I mean, up until that point, we had a Klinger on M*A*S*H, Right? And it was tongue-in-cheek. Your character was taken seriously, and I thought that was really cool.

“I loved when we came back, and we did the show again in 2015. In fact, one of my favourite lines in the whole thing was with David’s character, Gordon Cole; he says to me, you know, ‘I told them to fix their hearts or die.’ It was this line about people that distrusted me or underestimated me. ‘I told them to fix their hearts or die,’ and I was like, wow, that’s a fucking great line.”

And you advanced. You were now Chief of Staff at the FBI. I thought it was great. It was just like, “Oh yeah, still there! And senior, at that!”

“Yeah, that’s right, I wish I didn’t… I always say about the whole experience that I wish the show had gone on for a couple more years, and I could have been a recurring character. I wish I could have played that character more. And I wish there would have been more for me to do in the reboot as well, but obviously, story demands are story demands. It’s not a cop show in that way.”

Oh no, no. It was 18 hours of unbridled Lynch (laughs)

“There were no episode breaks. It was one script.”

It was like an 18-hour movie, and it just got chopped into pieces, and I thought that was pretty cool.

“Yeah, did you like it?”

I loved it. I thought it was great. It was avant-garde television.
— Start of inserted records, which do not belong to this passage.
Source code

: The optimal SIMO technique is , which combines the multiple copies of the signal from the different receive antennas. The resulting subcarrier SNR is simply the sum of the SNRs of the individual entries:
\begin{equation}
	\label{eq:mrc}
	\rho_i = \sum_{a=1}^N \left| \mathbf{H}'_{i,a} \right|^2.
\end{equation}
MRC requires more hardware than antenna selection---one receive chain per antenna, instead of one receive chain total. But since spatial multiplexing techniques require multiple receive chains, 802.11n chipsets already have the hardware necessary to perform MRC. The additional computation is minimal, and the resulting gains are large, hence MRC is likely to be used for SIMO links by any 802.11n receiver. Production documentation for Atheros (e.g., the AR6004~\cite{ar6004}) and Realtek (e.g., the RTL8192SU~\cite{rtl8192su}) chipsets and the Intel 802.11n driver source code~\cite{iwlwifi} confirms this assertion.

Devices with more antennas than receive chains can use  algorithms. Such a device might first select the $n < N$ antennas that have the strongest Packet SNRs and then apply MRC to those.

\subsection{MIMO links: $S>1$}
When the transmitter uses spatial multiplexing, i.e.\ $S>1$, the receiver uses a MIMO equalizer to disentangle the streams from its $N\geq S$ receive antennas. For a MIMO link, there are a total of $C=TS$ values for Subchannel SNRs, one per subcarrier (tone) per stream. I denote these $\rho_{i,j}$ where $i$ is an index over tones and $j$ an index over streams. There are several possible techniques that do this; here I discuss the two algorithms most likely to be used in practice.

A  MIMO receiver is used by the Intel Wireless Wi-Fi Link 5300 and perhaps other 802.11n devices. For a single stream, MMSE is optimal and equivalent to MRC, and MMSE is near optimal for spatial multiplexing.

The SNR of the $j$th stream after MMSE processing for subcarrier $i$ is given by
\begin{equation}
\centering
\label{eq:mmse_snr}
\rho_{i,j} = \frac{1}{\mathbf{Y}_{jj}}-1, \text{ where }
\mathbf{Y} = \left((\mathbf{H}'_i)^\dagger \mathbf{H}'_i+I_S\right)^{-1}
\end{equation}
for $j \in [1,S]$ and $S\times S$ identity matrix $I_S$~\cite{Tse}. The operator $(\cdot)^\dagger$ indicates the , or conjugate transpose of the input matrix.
“Right? Just the fact that that that happened. I mean that it happened in the first place. That it was on ABC in the first place? I mean, who hires David Lynch of Eraserhead and Blue Velvet to make a TV show?”

Who thought that up?

“And it’s an ABC show. Now it’s less shocking that Showtime would have it because it’s prestige television, or whatever. But yeah, he’s a singular artist; he’s a singular vision. And they give him 100 percent control, so that’s what you got.”

So what’s the next year look like for you then? What do you have on your plate that’s coming up (that you’re allowed to talk about)?

“I have this movie that I did with Judd Apatow called The Bubble, which will be on Netflix. It’s a big comedy about a bunch of silly actors who decide it’s a good idea to make an action movie during the pandemic. They go into a bubble (of the title) and realize that they can’t stand each other and try to escape the movie at different times and try to escape back out into the real world, which is shut down. I did a little part for Amanda Peet, who’s a friend of mine, who’s got a show on that Netflix that she is show-running and created called The Chair Starring Sandra Oh that set around the in-fighting of colleges. It’s an academic comedy. And I’ve been developing Truly Like Lightning as a series for Showtime, and I’m trying to push that boulder up the hill to get to a point where I can act in it, not direct it, but just produce and act in it.”